TASK DETAILS:
Among the entries below, count the lines where the string "single" occurs, and give only the number.

DATA SECTION:

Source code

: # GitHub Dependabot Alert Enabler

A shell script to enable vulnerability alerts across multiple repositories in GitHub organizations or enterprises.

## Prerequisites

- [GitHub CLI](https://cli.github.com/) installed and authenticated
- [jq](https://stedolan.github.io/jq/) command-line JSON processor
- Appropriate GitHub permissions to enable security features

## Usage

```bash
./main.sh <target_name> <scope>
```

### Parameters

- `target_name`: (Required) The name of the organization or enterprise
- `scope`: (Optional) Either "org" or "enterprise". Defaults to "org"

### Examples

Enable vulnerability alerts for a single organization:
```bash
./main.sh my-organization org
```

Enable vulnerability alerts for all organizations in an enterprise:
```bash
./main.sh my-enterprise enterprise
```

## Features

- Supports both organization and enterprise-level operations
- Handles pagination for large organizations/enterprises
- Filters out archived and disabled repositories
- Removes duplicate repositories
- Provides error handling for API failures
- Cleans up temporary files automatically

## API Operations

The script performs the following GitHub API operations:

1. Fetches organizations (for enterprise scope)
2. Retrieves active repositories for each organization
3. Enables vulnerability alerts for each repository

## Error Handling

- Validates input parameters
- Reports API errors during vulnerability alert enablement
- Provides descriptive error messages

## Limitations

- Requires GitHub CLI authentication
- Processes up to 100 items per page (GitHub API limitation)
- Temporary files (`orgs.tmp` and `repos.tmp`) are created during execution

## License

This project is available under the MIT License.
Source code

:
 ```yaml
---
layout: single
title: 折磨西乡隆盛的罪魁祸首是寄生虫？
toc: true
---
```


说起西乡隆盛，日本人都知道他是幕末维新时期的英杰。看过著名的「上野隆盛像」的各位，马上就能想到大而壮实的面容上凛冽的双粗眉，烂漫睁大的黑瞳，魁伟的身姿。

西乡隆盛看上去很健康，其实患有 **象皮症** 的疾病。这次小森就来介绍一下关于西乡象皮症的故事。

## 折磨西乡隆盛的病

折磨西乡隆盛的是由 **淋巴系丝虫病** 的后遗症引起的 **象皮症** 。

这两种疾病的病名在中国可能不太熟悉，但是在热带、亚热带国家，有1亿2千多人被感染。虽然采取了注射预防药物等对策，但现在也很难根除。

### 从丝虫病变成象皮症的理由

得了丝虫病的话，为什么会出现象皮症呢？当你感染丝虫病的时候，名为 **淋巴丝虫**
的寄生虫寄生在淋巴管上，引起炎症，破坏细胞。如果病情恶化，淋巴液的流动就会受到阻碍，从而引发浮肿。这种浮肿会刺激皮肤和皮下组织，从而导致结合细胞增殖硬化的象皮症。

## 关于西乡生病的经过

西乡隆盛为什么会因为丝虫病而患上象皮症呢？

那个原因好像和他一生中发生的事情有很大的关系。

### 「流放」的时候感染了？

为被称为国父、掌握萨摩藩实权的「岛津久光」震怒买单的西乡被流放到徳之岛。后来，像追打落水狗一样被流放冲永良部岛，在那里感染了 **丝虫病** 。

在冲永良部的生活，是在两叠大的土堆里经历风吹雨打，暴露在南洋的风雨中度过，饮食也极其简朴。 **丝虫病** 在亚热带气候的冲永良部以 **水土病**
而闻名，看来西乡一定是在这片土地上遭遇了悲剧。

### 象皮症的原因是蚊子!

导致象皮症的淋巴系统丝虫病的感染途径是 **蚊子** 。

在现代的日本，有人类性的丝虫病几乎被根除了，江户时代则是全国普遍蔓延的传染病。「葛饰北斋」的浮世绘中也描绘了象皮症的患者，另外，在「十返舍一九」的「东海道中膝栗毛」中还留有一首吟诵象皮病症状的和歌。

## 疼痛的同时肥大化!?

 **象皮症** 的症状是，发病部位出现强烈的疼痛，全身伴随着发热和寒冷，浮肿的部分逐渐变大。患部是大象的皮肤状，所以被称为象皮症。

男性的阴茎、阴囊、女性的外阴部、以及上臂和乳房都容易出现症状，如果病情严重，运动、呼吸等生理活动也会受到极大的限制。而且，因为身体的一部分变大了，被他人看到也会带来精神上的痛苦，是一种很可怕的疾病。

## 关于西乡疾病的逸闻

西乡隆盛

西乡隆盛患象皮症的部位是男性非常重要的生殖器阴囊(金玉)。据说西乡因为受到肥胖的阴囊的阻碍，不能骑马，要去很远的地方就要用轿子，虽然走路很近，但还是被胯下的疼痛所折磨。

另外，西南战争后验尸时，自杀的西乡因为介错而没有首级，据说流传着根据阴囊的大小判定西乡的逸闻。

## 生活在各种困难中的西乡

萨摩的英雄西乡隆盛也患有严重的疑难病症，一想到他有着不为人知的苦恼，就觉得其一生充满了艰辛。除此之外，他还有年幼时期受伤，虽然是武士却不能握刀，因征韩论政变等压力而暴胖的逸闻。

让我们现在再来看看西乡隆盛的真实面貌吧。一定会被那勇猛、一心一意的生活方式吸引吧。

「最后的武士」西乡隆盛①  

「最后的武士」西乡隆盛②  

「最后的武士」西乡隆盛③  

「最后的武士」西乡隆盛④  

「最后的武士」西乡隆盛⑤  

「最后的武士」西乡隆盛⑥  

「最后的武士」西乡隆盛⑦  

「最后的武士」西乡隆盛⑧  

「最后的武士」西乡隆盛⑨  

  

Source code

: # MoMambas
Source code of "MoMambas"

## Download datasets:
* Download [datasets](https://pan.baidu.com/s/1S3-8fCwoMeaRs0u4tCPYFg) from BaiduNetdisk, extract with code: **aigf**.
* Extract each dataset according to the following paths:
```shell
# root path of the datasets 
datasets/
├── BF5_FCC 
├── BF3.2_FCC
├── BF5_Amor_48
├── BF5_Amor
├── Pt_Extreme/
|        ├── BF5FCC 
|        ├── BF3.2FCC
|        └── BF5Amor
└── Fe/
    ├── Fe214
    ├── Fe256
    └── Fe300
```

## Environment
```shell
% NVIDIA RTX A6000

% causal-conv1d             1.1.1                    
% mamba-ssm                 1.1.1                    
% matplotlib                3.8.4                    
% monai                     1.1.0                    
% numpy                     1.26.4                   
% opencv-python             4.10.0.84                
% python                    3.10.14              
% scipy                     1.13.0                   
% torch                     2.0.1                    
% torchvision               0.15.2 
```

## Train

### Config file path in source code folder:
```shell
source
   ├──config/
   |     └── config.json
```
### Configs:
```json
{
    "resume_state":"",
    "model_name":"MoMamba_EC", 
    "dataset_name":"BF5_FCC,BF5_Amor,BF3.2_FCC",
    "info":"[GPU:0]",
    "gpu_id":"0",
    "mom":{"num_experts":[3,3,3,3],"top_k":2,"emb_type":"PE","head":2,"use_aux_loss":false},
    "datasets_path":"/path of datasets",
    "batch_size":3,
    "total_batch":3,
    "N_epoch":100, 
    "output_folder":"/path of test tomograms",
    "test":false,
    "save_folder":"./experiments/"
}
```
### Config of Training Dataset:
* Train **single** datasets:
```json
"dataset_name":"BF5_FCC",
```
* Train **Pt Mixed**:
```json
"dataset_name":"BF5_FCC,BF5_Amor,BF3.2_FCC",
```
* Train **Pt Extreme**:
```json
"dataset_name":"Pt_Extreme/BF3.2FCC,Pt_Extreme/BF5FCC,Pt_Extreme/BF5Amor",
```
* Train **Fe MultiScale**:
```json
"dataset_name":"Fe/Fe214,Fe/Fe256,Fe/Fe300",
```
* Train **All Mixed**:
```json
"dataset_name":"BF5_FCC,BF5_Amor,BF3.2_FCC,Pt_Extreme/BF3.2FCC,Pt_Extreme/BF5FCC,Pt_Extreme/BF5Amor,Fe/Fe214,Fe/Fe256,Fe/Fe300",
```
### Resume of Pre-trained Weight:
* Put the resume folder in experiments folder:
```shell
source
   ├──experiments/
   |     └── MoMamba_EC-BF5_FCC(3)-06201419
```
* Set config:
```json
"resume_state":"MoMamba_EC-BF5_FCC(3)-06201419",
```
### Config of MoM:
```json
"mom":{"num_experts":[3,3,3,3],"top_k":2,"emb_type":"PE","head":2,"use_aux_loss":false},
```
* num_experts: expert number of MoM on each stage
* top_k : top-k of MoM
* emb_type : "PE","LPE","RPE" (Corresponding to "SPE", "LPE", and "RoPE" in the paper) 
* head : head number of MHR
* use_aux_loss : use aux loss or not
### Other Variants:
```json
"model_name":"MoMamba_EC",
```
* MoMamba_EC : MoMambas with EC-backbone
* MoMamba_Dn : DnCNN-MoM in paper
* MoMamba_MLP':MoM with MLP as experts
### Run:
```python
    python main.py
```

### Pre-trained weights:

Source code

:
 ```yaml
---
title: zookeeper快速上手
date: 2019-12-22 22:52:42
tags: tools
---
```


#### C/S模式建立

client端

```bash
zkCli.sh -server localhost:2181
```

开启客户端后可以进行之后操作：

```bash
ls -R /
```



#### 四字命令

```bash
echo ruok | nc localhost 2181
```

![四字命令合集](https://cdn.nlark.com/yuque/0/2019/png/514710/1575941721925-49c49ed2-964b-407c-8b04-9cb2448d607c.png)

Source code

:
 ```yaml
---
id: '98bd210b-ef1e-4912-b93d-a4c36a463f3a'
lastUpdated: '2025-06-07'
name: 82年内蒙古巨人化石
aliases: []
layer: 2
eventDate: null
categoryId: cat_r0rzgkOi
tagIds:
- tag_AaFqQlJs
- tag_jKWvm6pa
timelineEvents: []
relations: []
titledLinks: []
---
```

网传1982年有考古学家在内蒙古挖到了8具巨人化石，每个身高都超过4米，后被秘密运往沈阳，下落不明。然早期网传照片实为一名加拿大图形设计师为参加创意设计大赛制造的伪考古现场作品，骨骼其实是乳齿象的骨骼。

SOLUTION TO THE EXERCISE:
3